_Your instructions_
Read the listing below and copy out every line that holds "trigger".

(Provided data begins)

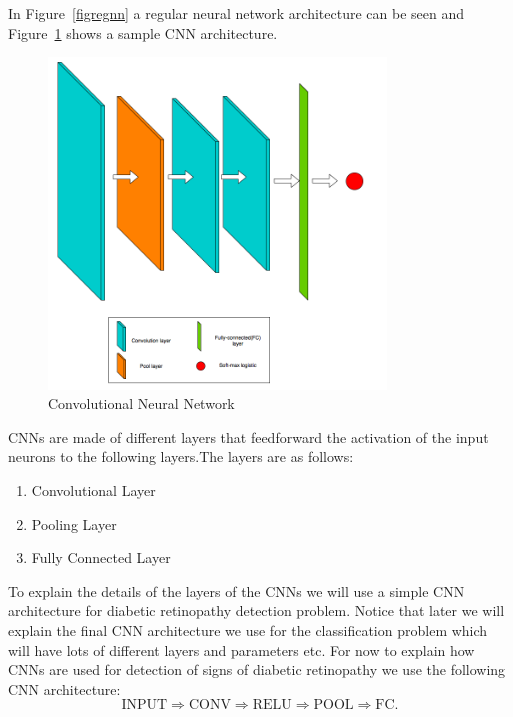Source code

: In Figure~\ref{figregnn} a regular neural network architecture can be seen and Figure~\ref{figconvnet} shows a sample CNN architecture.

\begin{figure}[t]
\centering
\includegraphics[width=0.8\textwidth]{Figures/convnet}
\caption{Convolutional Neural Network}
\label{figconvnet}
\end{figure}

CNNs are made of different layers that feedforward the activation of the input neurons to the following layers.The layers are as follows:

\begin{enumerate}
    \item Convolutional Layer
    \item Pooling Layer
    \item Fully Connected Layer
\end{enumerate}

To explain the details of the layers of the CNNs we will use a simple CNN architecture for diabetic retinopathy detection problem. Notice that later we will explain the final CNN architecture we use for the classification problem which will have lots of different layers and parameters etc. For now to explain how CNNs are used for detection of signs of diabetic retinopathy we use the following CNN architecture:
\[
\text{INPUT} \Rightarrow \text{CONV} \Rightarrow \text{RELU} \Rightarrow \text{POOL} \Rightarrow \text{FC}.
\]

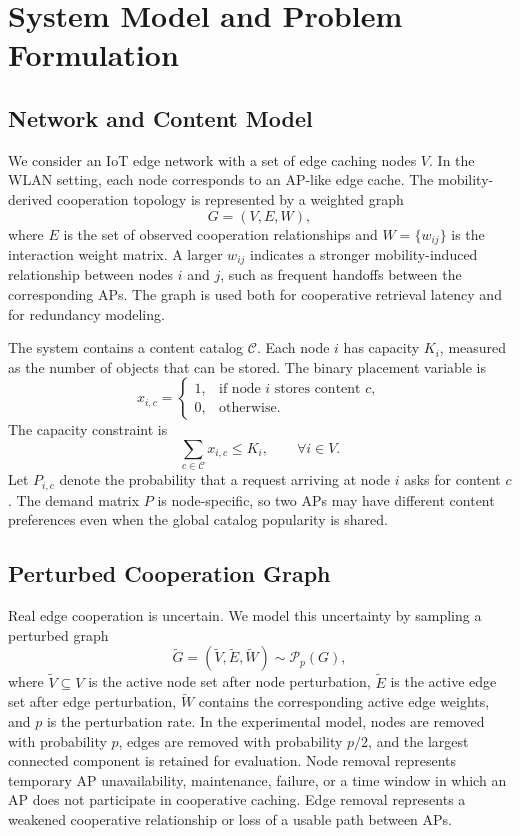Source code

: \section{System Model and Problem Formulation}

\subsection{Network and Content Model}

We consider an IoT edge network with a set of edge caching nodes \(V\). In the WLAN setting, each node corresponds to an AP-like edge cache. The mobility-derived cooperation topology is represented by a weighted graph
\[
G=(V,E,W),
\]
where \(E\) is the set of observed cooperation relationships and \(W=\{w_{ij}\}\) is the interaction weight matrix. A larger \(w_{ij}\) indicates a stronger mobility-induced relationship between nodes \(i\) and \(j\), such as frequent handoffs between the corresponding APs. The graph is used both for cooperative retrieval latency and for redundancy modeling.

The system contains a content catalog \(\mathcal{C}\). Each node \(i\) has capacity \(K_i\), measured as the number of objects that can be stored. The binary placement variable is
\[
x_{i,c} =
\begin{cases}
1, & \text{if node } i \text{ stores content } c,\\
0, & \text{otherwise.}
\end{cases}
\]
The capacity constraint is
\[
\sum_{c \in \mathcal{C}} x_{i,c} \le K_i, \qquad \forall i \in V.
\]
Let \(P_{i,c}\) denote the probability that a request arriving at node \(i\) asks for content \(c\). The demand matrix \(P\) is node-specific, so two APs may have different content preferences even when the global catalog popularity is shared.

\subsection{Perturbed Cooperation Graph}

Real edge cooperation is uncertain. We model this uncertainty by sampling a perturbed graph
\[
\tilde{G}=(\tilde{V},\tilde{E},\tilde{W}) \sim \mathcal{P}_p(G),
\]
where \(\tilde{V}\subseteq V\) is the active node set after node perturbation, \(\tilde{E}\) is the active edge set after edge perturbation, \(\tilde{W}\) contains the corresponding active edge weights, and \(p\) is the perturbation rate. In the experimental model, nodes are removed with probability \(p\), edges are removed with probability \(p/2\), and the largest connected component is retained for evaluation. Node removal represents temporary AP unavailability, maintenance, failure, or a time window in which an AP does not participate in cooperative caching. Edge removal represents a weakened cooperative relationship or loss of a usable path between APs.

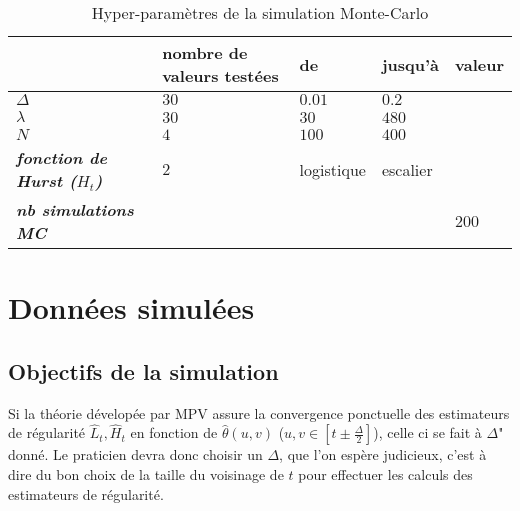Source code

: \begin{table}[]
    \begin{tabular}{l|l|ll|l|}
    \cline{2-5}
    \textbf{}                                                         & \textbf{nombre de valeurs testées} & \multicolumn{1}{l|}{\textbf{de}} & \textbf{jusqu'à}         & \textbf{valeur}          \\ \hline
    \multicolumn{1}{|l|}{\textit{\textbf{$\Delta$}}}                  & $30$                               & $0.01$                        & $0.2$                   & \cellcolor[HTML]{C0C0C0} \\
    \multicolumn{1}{|l|}{\textit{\textbf{$\lambda$}}}                 & $30$                               & $30$                             & $480$                    & \cellcolor[HTML]{C0C0C0} \\
    \multicolumn{1}{|l|}{\textit{\textbf{$N$}}}                       & $4$                                & $100$                            & $400$                    & \cellcolor[HTML]{C0C0C0} \\
    \multicolumn{1}{|l|}{\textit{\textbf{fonction de Hurst ($H_t$)}}} & $2$                                & logistique                       & escalier                 & \cellcolor[HTML]{C0C0C0} \\
    \multicolumn{1}{|l|}{\textit{\textbf{nb simulations MC}}}         & \cellcolor[HTML]{C0C0C0}           & \cellcolor[HTML]{C0C0C0}         & \cellcolor[HTML]{C0C0C0} & $200$                    \\ \hline
    \end{tabular}
    \caption{Hyper-paramètres de la simulation Monte-Carlo}
    \label{tab:hyperparam-mc}
    \end{table}
\section{Données simulées}


\subsection{Objectifs de la simulation}


Si la théorie dévelopée par MPV assure la convergence ponctuelle des estimateurs de régularité $\hat L_t, \hat H_t$ en fonction de $\hat \theta(u,v)$ ($u,v \in [t \pm \frac \Delta 2 ]$), celle ci se fait à $\Delta$" donné. Le praticien devra donc choisir un $\Delta$, que l'on espère judicieux, c'est à dire du bon choix de la taille du voisinage de $t$ pour effectuer les calculs des estimateurs de régularité.

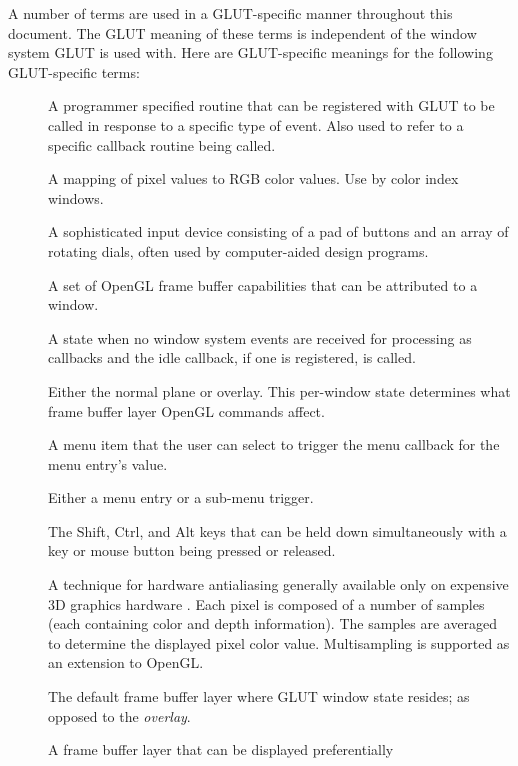 \documentclass[titlepage,twoside]{article}
\begin{document}
A number of terms are used in a GLUT-specific manner throughout this
document.  The GLUT meaning of these terms is independent of the
window system GLUT is used with.  Here are GLUT-specific
meanings for the following GLUT-specific terms:
\begin{description}
\item[{\em {}}]  A programmer specified routine that can be
registered with GLUT to be called in response to a specific type
of event.  Also used to refer to a specific callback routine
being called.
\item[{\em {}}]  A mapping of pixel values to RGB color values.
  Use by color index windows.
\item[{\em {}}]  A sophisticated input device
consisting of a pad of buttons and an array of rotating dials, often
used by computer-aided design programs.
\item[{\em {}}]  A set of OpenGL frame buffer capabilities
that can be attributed to a window.
\item[{\em {}}]  A state when no window system events are received
for processing as callbacks and the idle callback, if one is registered,
is called.
\item[{\em {}}]  Either the normal plane or overlay.  This
per-window state determines what frame buffer layer OpenGL commands affect.
\item[{\em {}}]  A menu item that the user can select to
trigger the menu callback for the menu entry's value.
\item[{\em {}}]  Either a menu entry or a sub-menu trigger.
\item[{\em {}}]  The Shift, Ctrl, and Alt keys that can be held down
simultaneously with a key or mouse button being pressed or released.
\item[{\em {}}]  A technique for hardware antialiasing
generally available only on expensive 3D graphics hardware \cite{akeley93}.  Each
pixel is composed of a number of samples (each containing color and
depth information).  The samples are averaged to determine the
displayed pixel color value.  Multisampling is supported as an
extension to OpenGL.
\item[{\em {}}]  The default frame buffer layer where GLUT window
state resides; as opposed to the {\em overlay}.
\item[{\em {}}]  A frame buffer layer that can be displayed preferentially

\end{description}
\end{document}
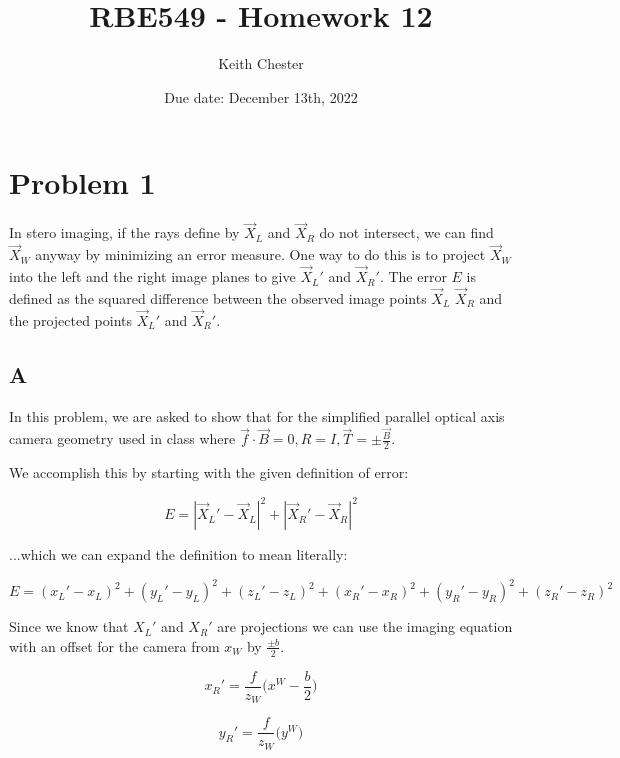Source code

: \documentclass{article}
\title{RBE549 - Homework 12}
\author{Keith Chester}
\date{Due date: December 13th, 2022}
\begin{document}
\maketitle

\section*{Problem 1}
In stero imaging, if the rays define by $\vec{X}_L$ and $\vec{X}_R$ do not intersect, we can find $\vec{X}_W$ anyway by minimizing an error measure. One way to do this is to project $\vec{X}_W$ into the left and the right image planes to give $\vec{X}_L'$ and $\vec{X}_R'$. The error $E$ is defined as the squared difference between the observed image points $\vec{X}_L$ $\vec{X}_R$ and the projected points $\vec{X}_L'$ and $\vec{X}_R'$.

\subsection*{A}

In this problem, we are asked to show that for the simplified parallel optical axis camera geometry used in class where $\vec{f} \cdot \vec{B} = 0, R=I,\vec{T}=\pm\frac{\vec{B}}{2}$.

\noindent We accomplish this by starting with the given definition of error:

\begin{equation}
    E = |\vec{X}_L'-\vec{X}_L|^2 + |\vec{X}_R' - \vec{X}_R|^2
\end{equation}

\noindent ...which we can expand the definition to mean literally:

\begin{equation}
    E = (x_L' - x_L)^2 + (y_L' - y_L)^2 + (z_L' - z_L)^2 + (x_R' - x_R)^2 + (y_R' - y_R)^2 + (z_R' - z_R)^2
\end{equation}

\noindent Since we know that $X_L'$ and $X_R'$ are projections we can use the imaging equation with an offset for the camera from $x_W$ by $\frac{\pm b}{2}$.

\begin{equation}
    x_R'=\frac{f}{z_W}\bigl( x^W - \frac{b}{2} \bigr)
\end{equation}

\begin{equation}
    y_R' = \frac{f}{z_W}\bigl( y^W \bigr)
\end{equation}
\end{document}

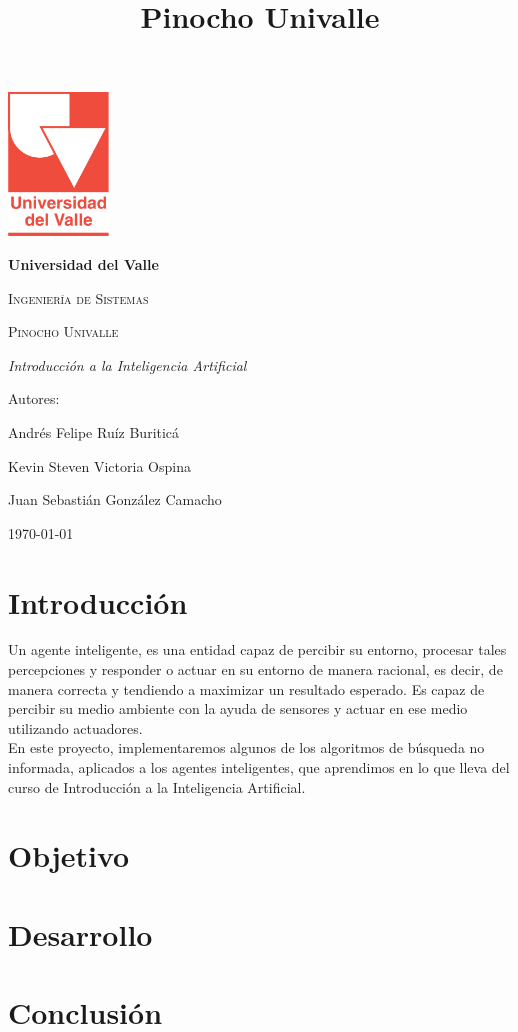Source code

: \documentclass{article}
\title{Pinocho Univalle}
\begin{document}
\begin{titlepage}
\centering
{\includegraphics[width=0.2\textwidth]{images/logo.png}\par}
\vspace{1cm}
{\bfseries\LARGE Universidad del Valle \par}
\vspace{1cm}
{\scshape\Large Ingeniería de Sistemas \par}
\vfill
{\scshape\Huge Pinocho Univalle \par}
\vfill
{\itshape\Large Introducción a la Inteligencia Artificial \par}
\vfill
{\Large Autores: \par}
{\Large Andrés Felipe Ruíz Buriticá \par}
{\Large Kevin Steven Victoria Ospina \par}
{\Large Juan Sebastián González Camacho \par}
\vfill
{\Large \today \par}
\end{titlepage}
\tableofcontents
\clearpage
\section{Introducción}
Un agente inteligente, es una entidad capaz de percibir su entorno, procesar tales percepciones y responder o actuar en su entorno de manera racional, es decir, de manera correcta y tendiendo a maximizar un resultado esperado. Es capaz de percibir su medio ambiente con la ayuda de sensores y actuar en ese medio utilizando actuadores.
\newline \\
En este proyecto, implementaremos algunos de los algoritmos de búsqueda no informada, aplicados a los agentes inteligentes, que aprendimos en lo que lleva del curso de Introducción a la Inteligencia Artificial.
\clearpage
\section{Objetivo}
\clearpage
\section{Desarrollo}
\clearpage
\section{Conclusión}
\clearpage
\end{document}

(Provided data ends)

_Expected output_
trigger the menu callback for the menu entry's value.
\item[{\em {}}]  Either a menu entry or a sub-menu trigger.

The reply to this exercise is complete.